What is needed = A single number is expected: the count of lines in the entries below that contain "arithmetic".

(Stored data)
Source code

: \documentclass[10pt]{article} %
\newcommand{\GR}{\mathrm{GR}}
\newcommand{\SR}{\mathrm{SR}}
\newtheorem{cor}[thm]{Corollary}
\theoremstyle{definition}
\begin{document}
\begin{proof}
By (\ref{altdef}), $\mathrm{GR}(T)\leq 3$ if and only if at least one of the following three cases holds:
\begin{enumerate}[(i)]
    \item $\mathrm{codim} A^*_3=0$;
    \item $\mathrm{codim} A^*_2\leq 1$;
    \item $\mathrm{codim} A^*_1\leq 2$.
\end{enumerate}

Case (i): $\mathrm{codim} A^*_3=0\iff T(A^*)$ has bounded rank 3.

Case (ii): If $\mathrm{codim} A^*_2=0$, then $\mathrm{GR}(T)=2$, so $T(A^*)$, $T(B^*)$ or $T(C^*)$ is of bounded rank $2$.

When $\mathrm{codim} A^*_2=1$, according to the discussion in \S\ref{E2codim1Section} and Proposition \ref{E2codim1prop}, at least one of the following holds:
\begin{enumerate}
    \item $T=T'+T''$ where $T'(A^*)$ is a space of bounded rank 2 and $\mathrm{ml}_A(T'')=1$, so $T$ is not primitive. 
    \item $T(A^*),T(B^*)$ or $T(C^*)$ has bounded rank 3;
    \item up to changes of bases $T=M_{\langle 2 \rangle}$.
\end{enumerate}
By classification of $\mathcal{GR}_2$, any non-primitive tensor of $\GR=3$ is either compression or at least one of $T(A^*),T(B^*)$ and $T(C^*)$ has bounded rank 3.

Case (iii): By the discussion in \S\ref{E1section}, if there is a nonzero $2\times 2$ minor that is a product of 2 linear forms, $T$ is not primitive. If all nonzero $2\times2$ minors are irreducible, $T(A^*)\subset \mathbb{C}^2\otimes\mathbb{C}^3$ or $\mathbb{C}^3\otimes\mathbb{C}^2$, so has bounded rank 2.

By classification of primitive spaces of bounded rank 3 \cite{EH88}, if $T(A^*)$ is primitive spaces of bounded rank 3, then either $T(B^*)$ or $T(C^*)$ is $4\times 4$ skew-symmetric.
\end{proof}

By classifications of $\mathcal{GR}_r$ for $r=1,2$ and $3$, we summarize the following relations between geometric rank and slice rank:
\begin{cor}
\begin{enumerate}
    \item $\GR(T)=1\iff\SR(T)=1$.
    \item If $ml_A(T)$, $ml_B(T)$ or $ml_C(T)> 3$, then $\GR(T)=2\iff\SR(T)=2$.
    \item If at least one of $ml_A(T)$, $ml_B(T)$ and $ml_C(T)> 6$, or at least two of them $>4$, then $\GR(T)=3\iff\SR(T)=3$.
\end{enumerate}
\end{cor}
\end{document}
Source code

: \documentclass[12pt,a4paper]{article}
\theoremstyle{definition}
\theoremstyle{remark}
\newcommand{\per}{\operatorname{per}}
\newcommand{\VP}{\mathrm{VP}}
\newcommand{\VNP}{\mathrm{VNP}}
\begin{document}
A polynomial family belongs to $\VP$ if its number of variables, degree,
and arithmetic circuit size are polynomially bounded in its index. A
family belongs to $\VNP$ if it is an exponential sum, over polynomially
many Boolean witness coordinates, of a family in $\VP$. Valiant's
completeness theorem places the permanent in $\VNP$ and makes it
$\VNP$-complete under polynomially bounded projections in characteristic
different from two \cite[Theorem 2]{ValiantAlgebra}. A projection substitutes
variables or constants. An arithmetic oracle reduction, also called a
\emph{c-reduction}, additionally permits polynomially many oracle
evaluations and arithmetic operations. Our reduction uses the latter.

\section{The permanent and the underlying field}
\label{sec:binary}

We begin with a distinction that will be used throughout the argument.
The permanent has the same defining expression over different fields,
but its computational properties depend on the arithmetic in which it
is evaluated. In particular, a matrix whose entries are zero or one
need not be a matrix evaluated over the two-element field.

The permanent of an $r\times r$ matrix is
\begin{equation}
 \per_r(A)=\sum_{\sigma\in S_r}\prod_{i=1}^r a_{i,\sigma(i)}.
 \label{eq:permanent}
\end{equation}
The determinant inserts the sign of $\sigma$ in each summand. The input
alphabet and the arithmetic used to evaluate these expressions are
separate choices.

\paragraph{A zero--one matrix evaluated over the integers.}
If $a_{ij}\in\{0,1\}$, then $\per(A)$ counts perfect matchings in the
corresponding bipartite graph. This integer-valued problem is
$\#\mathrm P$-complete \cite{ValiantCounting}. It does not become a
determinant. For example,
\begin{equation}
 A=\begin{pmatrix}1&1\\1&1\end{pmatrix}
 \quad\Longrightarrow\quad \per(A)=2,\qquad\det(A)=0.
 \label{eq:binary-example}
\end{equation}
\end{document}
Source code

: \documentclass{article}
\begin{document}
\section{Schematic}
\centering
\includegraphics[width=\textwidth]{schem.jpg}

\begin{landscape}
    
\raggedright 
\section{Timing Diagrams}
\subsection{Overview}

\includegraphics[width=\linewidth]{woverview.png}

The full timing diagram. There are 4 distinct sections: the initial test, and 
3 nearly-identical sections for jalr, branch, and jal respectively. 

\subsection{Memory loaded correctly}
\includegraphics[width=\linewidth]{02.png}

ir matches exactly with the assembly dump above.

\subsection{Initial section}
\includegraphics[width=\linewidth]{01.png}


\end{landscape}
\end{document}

Expected answer = 5